VLM5030 gate-level design validation and lock-step comparison

Now with the extracted gate-level design in place, how does it perform?

The initial validation consisted of two basic phases:

  1. VHDL simulation in a test bench that dumps the PCM audio to a binary file. The binary is imported with Audacity and converted to WAV format for listening.
    Goal: Prove that the design can actually generate correct samples in a flexible environment.
  2. Integration of the gate-level design in several Konami FPGA conversions like Track’n’Field, Hypersports, Yie-Ar-Kung-Fu and others
    Goal: Prove that the design interfaces correctly with the target systems and compare audio with real hardware.

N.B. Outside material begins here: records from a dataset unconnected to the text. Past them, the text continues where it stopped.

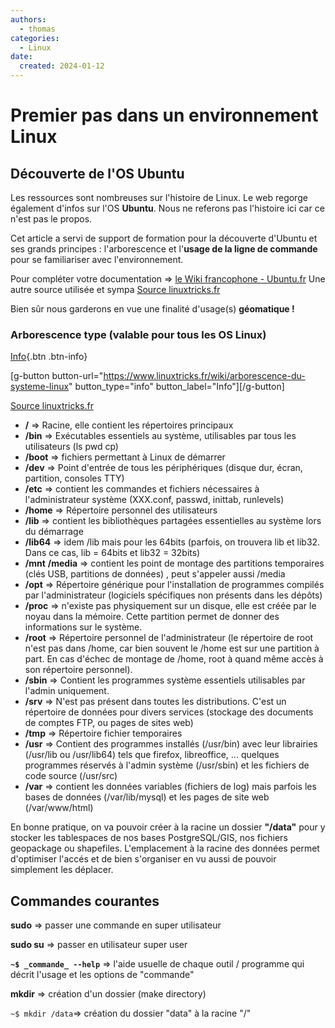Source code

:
 ```yaml
---
authors:
  - thomas
categories:
  - Linux
date:
  created: 2024-01-12
---
```


# Premier pas dans un environnement Linux

## Découverte de l'OS Ubuntu

Les ressources sont nombreuses sur l'histoire de Linux. Le web regorge également d'infos sur l'OS **Ubuntu**. Nous ne referons pas l'histoire ici car ce n'est pas le propos.

Cet article a servi de support de formation pour la découverte d'Ubuntu et ses grands principes : l'arborescence et l'**usage de la ligne de commande** pour se familiariser avec l'environnement.

<!-- more -->

Pour compléter votre documentation => [le Wiki francophone - Ubuntu.fr](https://doc.ubuntu-fr.org/accueil)
Une autre source utilisée et sympa [Source linuxtricks.fr](https://www.linuxtricks.fr/wiki/arborescence-du-systeme-linux)

Bien sûr nous garderons en vue une finalité d'usage(s) **géomatique !**

### Arborescence type (valable pour tous les OS Linux)

[Info](https://www.linuxtricks.fr/wiki/arborescence-du-systeme-linux){.btn .btn-info}

[g-button button-url="https://www.linuxtricks.fr/wiki/arborescence-du-systeme-linux" button_type="info" button_label="Info"][/g-button]

[Source linuxtricks.fr](https://www.linuxtricks.fr/wiki/arborescence-du-systeme-linux)

- **/** => Racine, elle contient les répertoires principaux
- **/bin** => Exécutables essentiels au système, utilisables par tous les utilisateurs (ls pwd cp)
- **/boot** => fichiers permettant à Linux de démarrer
- **/dev** => Point d'entrée de tous les périphériques (disque dur, écran, partition, consoles TTY)
- **/etc** => contient les commandes et fichiers nécessaires à l'administrateur système (XXX.conf, passwd, inittab, runlevels)
- **/home** => Répertoire personnel des utilisateurs
- **/lib** => contient les bibliothèques partagées essentielles au système lors du démarrage
- **/lib64** => idem /lib mais pour les 64bits (parfois, on trouvera lib et lib32. Dans ce cas, lib = 64bits et lib32 = 32bits)
- **/mnt** **/media** => contient les point de montage des partitions temporaires (clés USB, partitions de données) , peut s'appeler aussi /media
- **/opt** => Répertoire générique pour l'installation de programmes compilés par l'administrateur (logiciels spécifiques non présents dans les dépôts)
- **/proc** => n'existe pas physiquement sur un disque, elle est créée par le noyau dans la mémoire. Cette partition permet de donner des informations sur le système.
- **/root** => Répertoire personnel de l'administrateur (le répertoire de root n'est pas dans /home, car bien souvent le /home est sur une partition à part. En cas d'échec de montage de /home, root à quand même accès à son répertoire personnel).
- **/sbin** => Contient les programmes système essentiels utilisables par l'admin uniquement.
- **/srv** => N'est pas présent dans toutes les distributions. C'est un répertoire de données pour divers services (stockage des documents de comptes FTP, ou pages de sites web)
- **/tmp** => Répertoire fichier temporaires
- **/usr** => Contient des programmes installés (/usr/bin) avec leur librairies (/usr/lib ou /usr/lib64) tels que firefox, libreoffice, ... quelques programmes réservés à l'admin système (/usr/sbin) et les fichiers de code source (/usr/src)
- **/var** => contient les données variables (fichiers de log) mais parfois les bases de données (/var/lib/mysql) et les pages de site web (/var/www/html)

En bonne pratique, on va pouvoir créer à la racine un dossier **"/data"** pour y stocker les tablespaces de nos bases PostgreSQL/GIS, nos fichiers geopackage ou shapefiles. L'emplacement à la racine des données permet d'optimiser l'accés et de bien s'organiser en vu aussi de pouvoir simplement les déplacer.

## Commandes courantes

**sudo** => passer une commande en super utilisateur

**sudo su** => passer en utilisateur super user

**```~$ _commande_ --help```** => l'aide usuelle de chaque outil / programme qui décrit l'usage et les options de "commande"

**mkdir** => création d'un dossier (make directory)

```~$ mkdir /data```=> création du dossier "data" à la racine "/"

Each method has its pros and cons. Simulation enables maximum controllability and observability of internal signals, but its execution speed is slow and variation of input is limited. Running the replacement in FPGA conversions adds variation in terms of system interfacing and sample/function coverage but offers almost zero control and observe features. One can just run the game and listen to the samples that are played in attract mode or in the first few levels.

To bridge both worlds, I created a test rig consisting of a small Cyclone II board that contains the gate-level replacement plus the ROM and also controls an external VLM5030 chip. It enables full control over the selection of speech samples without the need to trigger specific in-game situations.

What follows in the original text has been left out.